Stored items
━━━

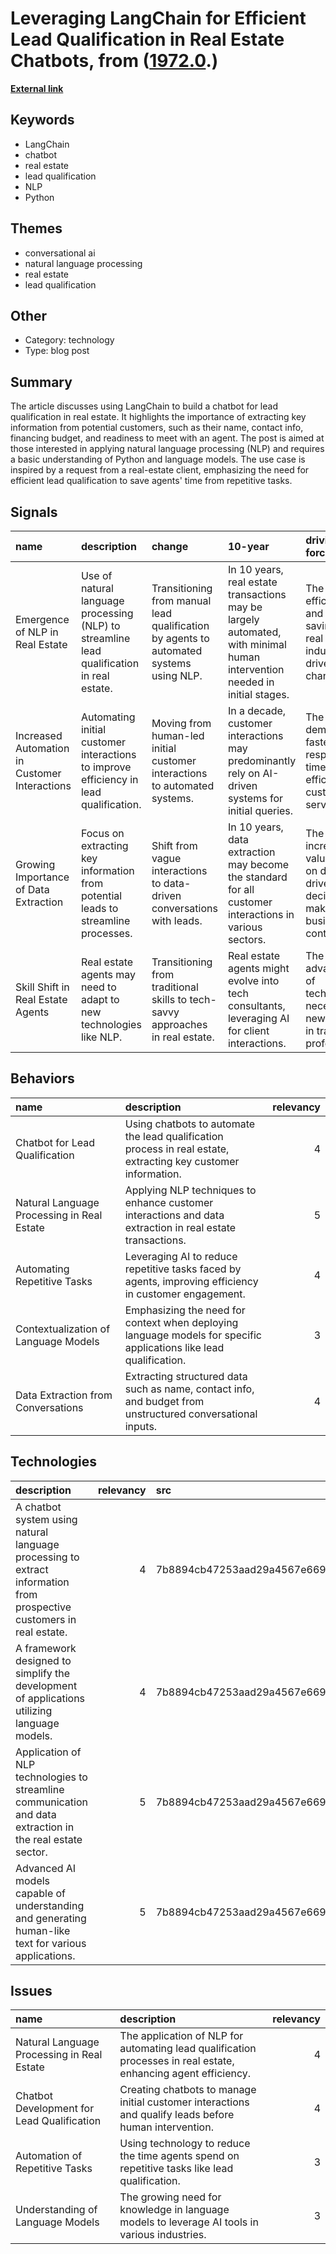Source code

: # __Leveraging LangChain for Efficient Lead Qualification in Real Estate Chatbots__, from ([1972.0](https://kghosh.substack.com/p/1972.0).)

__[External link](https://towardsdatascience.com/conversations-as-directed-graphs-with-lang-chain-46d70e1a846c)__



## Keywords

* LangChain
* chatbot
* real estate
* lead qualification
* NLP
* Python

## Themes

* conversational ai
* natural language processing
* real estate
* lead qualification

## Other

* Category: technology
* Type: blog post

## Summary

The article discusses using LangChain to build a chatbot for lead qualification in real estate. It highlights the importance of extracting key information from potential customers, such as their name, contact info, financing budget, and readiness to meet with an agent. The post is aimed at those interested in applying natural language processing (NLP) and requires a basic understanding of Python and language models. The use case is inspired by a request from a real-estate client, emphasizing the need for efficient lead qualification to save agents' time from repetitive tasks.

## Signals

| name                                          | description                                                                               | change                                                                                 | 10-year                                                                                                                   | driving-force                                                                               |   relevancy |
|:----------------------------------------------|:------------------------------------------------------------------------------------------|:---------------------------------------------------------------------------------------|:--------------------------------------------------------------------------------------------------------------------------|:--------------------------------------------------------------------------------------------|------------:|
| Emergence of NLP in Real Estate               | Use of natural language processing (NLP) to streamline lead qualification in real estate. | Transitioning from manual lead qualification by agents to automated systems using NLP. | In 10 years, real estate transactions may be largely automated, with minimal human intervention needed in initial stages. | The need for efficiency and time-saving in the real estate industry drives this change.     |           4 |
| Increased Automation in Customer Interactions | Automating initial customer interactions to improve efficiency in lead qualification.     | Moving from human-led initial customer interactions to automated systems.              | In a decade, customer interactions may predominantly rely on AI-driven systems for initial queries.                       | The growing demand for faster response times and efficiency in customer service.            |           5 |
| Growing Importance of Data Extraction         | Focus on extracting key information from potential leads to streamline processes.         | Shift from vague interactions to data-driven conversations with leads.                 | In 10 years, data extraction may become the standard for all customer interactions in various sectors.                    | The increasing value placed on data-driven decision-making in business contexts.            |           4 |
| Skill Shift in Real Estate Agents             | Real estate agents may need to adapt to new technologies like NLP.                        | Transitioning from traditional skills to tech-savvy approaches in real estate.         | Real estate agents might evolve into tech consultants, leveraging AI for client interactions.                             | The rapid advancement of technology necessitates new skill sets in traditional professions. |           3 |

## Behaviors

| name                                       | description                                                                                                        |   relevancy |
|:-------------------------------------------|:-------------------------------------------------------------------------------------------------------------------|------------:|
| Chatbot for Lead Qualification             | Using chatbots to automate the lead qualification process in real estate, extracting key customer information.     |           4 |
| Natural Language Processing in Real Estate | Applying NLP techniques to enhance customer interactions and data extraction in real estate transactions.          |           5 |
| Automating Repetitive Tasks                | Leveraging AI to reduce repetitive tasks faced by agents, improving efficiency in customer engagement.             |           4 |
| Contextualization of Language Models       | Emphasizing the need for context when deploying language models for specific applications like lead qualification. |           3 |
| Data Extraction from Conversations         | Extracting structured data such as name, contact info, and budget from unstructured conversational inputs.         |           4 |

## Technologies

| description                                                                                                          |   relevancy | src                              |
|:---------------------------------------------------------------------------------------------------------------------|------------:|:---------------------------------|
| A chatbot system using natural language processing to extract information from prospective customers in real estate. |           4 | 7b8894cb47253aad29a4567e669af028 |
| A framework designed to simplify the development of applications utilizing language models.                          |           4 | 7b8894cb47253aad29a4567e669af028 |
| Application of NLP technologies to streamline communication and data extraction in the real estate sector.           |           5 | 7b8894cb47253aad29a4567e669af028 |
| Advanced AI models capable of understanding and generating human-like text for various applications.                 |           5 | 7b8894cb47253aad29a4567e669af028 |

## Issues

| name                                       | description                                                                                                    |   relevancy |
|:-------------------------------------------|:---------------------------------------------------------------------------------------------------------------|------------:|
| Natural Language Processing in Real Estate | The application of NLP for automating lead qualification processes in real estate, enhancing agent efficiency. |           4 |
| Chatbot Development for Lead Qualification | Creating chatbots to manage initial customer interactions and qualify leads before human intervention.         |           4 |
| Automation of Repetitive Tasks             | Using technology to reduce the time agents spend on repetitive tasks like lead qualification.                  |           3 |
| Understanding of Language Models           | The growing need for knowledge in language models to leverage AI tools in various industries.                  |           3 |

━━━

REQUIRED ACTION
Pictures aside, repeat every entry exactly as written.

SOLUTION TO THIS TASK
Source code

: # __Leveraging LangChain for Efficient Lead Qualification in Real Estate Chatbots__, from ([1972.0](https://kghosh.substack.com/p/1972.0).)

__[External link](https://towardsdatascience.com/conversations-as-directed-graphs-with-lang-chain-46d70e1a846c)__



## Keywords

* LangChain
* chatbot
* real estate
* lead qualification
* NLP
* Python

## Themes

* conversational ai
* natural language processing
* real estate
* lead qualification

## Other

* Category: technology
* Type: blog post

## Summary

The article discusses using LangChain to build a chatbot for lead qualification in real estate. It highlights the importance of extracting key information from potential customers, such as their name, contact info, financing budget, and readiness to meet with an agent. The post is aimed at those interested in applying natural language processing (NLP) and requires a basic understanding of Python and language models. The use case is inspired by a request from a real-estate client, emphasizing the need for efficient lead qualification to save agents' time from repetitive tasks.

## Signals

| name                                          | description                                                                               | change                                                                                 | 10-year                                                                                                                   | driving-force                                                                               |   relevancy |
|:----------------------------------------------|:------------------------------------------------------------------------------------------|:---------------------------------------------------------------------------------------|:--------------------------------------------------------------------------------------------------------------------------|:--------------------------------------------------------------------------------------------|------------:|
| Emergence of NLP in Real Estate               | Use of natural language processing (NLP) to streamline lead qualification in real estate. | Transitioning from manual lead qualification by agents to automated systems using NLP. | In 10 years, real estate transactions may be largely automated, with minimal human intervention needed in initial stages. | The need for efficiency and time-saving in the real estate industry drives this change.     |           4 |
| Increased Automation in Customer Interactions | Automating initial customer interactions to improve efficiency in lead qualification.     | Moving from human-led initial customer interactions to automated systems.              | In a decade, customer interactions may predominantly rely on AI-driven systems for initial queries.                       | The growing demand for faster response times and efficiency in customer service.            |           5 |
| Growing Importance of Data Extraction         | Focus on extracting key information from potential leads to streamline processes.         | Shift from vague interactions to data-driven conversations with leads.                 | In 10 years, data extraction may become the standard for all customer interactions in various sectors.                    | The increasing value placed on data-driven decision-making in business contexts.            |           4 |
| Skill Shift in Real Estate Agents             | Real estate agents may need to adapt to new technologies like NLP.                        | Transitioning from traditional skills to tech-savvy approaches in real estate.         | Real estate agents might evolve into tech consultants, leveraging AI for client interactions.                             | The rapid advancement of technology necessitates new skill sets in traditional professions. |           3 |

## Behaviors

| name                                       | description                                                                                                        |   relevancy |
|:-------------------------------------------|:-------------------------------------------------------------------------------------------------------------------|------------:|
| Chatbot for Lead Qualification             | Using chatbots to automate the lead qualification process in real estate, extracting key customer information.     |           4 |
| Natural Language Processing in Real Estate | Applying NLP techniques to enhance customer interactions and data extraction in real estate transactions.          |           5 |
| Automating Repetitive Tasks                | Leveraging AI to reduce repetitive tasks faced by agents, improving efficiency in customer engagement.             |           4 |
| Contextualization of Language Models       | Emphasizing the need for context when deploying language models for specific applications like lead qualification. |           3 |
| Data Extraction from Conversations         | Extracting structured data such as name, contact info, and budget from unstructured conversational inputs.         |           4 |

## Technologies

| description                                                                                                          |   relevancy | src                              |
|:---------------------------------------------------------------------------------------------------------------------|------------:|:---------------------------------|
| A chatbot system using natural language processing to extract information from prospective customers in real estate. |           4 | 7b8894cb47253aad29a4567e669af028 |
| A framework designed to simplify the development of applications utilizing language models.                          |           4 | 7b8894cb47253aad29a4567e669af028 |
| Application of NLP technologies to streamline communication and data extraction in the real estate sector.           |           5 | 7b8894cb47253aad29a4567e669af028 |
| Advanced AI models capable of understanding and generating human-like text for various applications.                 |           5 | 7b8894cb47253aad29a4567e669af028 |

## Issues

| name                                       | description                                                                                                    |   relevancy |
|:-------------------------------------------|:---------------------------------------------------------------------------------------------------------------|------------:|
| Natural Language Processing in Real Estate | The application of NLP for automating lead qualification processes in real estate, enhancing agent efficiency. |           4 |
| Chatbot Development for Lead Qualification | Creating chatbots to manage initial customer interactions and qualify leads before human intervention.         |           4 |
| Automation of Repetitive Tasks             | Using technology to reduce the time agents spend on repetitive tasks like lead qualification.                  |           3 |
| Understanding of Language Models           | The growing need for knowledge in language models to leverage AI tools in various industries.                  |           3 |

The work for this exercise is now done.